Unas hermanas que migraron con incertidumbre, pero con la mirada puesta en un futuro auspicioso. Esas hermanas que, en el camino, descubren que en Buenos Aires, a donde llegaron, había compatriotas deseosos de encontrarse con sus sabores. Una panadería en la que venden cientos de cachitos al día. Esta es la historia de unos venezolanos, como millones alrededor del mundo, ganándose el pan lejos de su país.
FOTOGRAFÍAS: ÁLBUM FAMILIAR
—Si te vas a ir, te vas; si no, te quedas. Porque si dejas cosas aquí no vas a ver hacia el futuro…
Era 2017. A Lizabeth la habían secuestrado dos veces en Venezuela y la habían robado.
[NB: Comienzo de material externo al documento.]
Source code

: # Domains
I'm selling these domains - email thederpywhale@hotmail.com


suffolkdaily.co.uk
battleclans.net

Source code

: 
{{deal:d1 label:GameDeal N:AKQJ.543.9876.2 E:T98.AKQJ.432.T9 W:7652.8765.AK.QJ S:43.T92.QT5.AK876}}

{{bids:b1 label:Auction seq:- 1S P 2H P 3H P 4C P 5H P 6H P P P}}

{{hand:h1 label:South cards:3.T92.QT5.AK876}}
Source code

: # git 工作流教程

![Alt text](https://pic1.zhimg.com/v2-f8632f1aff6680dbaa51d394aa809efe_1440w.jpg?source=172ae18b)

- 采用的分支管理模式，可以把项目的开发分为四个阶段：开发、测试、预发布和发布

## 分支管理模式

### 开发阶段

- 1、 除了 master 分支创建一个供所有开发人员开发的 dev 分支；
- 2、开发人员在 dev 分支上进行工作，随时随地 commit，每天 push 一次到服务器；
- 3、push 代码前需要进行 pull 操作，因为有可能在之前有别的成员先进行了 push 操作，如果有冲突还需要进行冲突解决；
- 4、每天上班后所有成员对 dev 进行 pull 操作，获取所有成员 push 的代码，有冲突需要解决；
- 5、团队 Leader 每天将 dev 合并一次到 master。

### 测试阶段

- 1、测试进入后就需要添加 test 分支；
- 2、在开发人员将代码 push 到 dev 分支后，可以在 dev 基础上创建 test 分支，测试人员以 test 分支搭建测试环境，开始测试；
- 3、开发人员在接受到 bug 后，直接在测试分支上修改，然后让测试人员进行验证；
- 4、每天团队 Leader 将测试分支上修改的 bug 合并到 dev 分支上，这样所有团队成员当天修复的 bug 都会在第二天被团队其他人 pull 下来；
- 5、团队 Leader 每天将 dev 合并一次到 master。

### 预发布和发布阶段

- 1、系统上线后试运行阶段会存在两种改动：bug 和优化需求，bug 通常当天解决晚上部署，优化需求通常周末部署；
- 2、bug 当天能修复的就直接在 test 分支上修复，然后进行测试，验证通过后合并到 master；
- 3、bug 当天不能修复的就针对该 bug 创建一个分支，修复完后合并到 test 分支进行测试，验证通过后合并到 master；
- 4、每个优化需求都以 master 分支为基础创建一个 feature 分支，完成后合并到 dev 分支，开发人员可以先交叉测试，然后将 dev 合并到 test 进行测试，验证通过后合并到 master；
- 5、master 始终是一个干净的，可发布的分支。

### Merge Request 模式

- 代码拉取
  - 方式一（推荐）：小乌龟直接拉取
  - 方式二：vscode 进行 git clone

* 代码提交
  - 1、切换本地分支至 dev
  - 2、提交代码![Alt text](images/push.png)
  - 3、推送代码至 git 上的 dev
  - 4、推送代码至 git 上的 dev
Tenía planes de migrar, y estaba vendiendo sus bienes, pero dudaba. La duda estaba condimentada por la incertidumbre del porvenir para ella y sus hijas. A pesar de ello, agradeció el consejo de su amigo y continuó con la idea de irse: vendió su apartamento, su carro, sus muebles. Todo. Quedó sin nada en Venezuela y se vino a vivir a Buenos Aires con sus dos hijas y seis maletas. Argentina era el mejor destino, porque aquí contaba con amigos dispuestos a recibirlas y a apoyarlas.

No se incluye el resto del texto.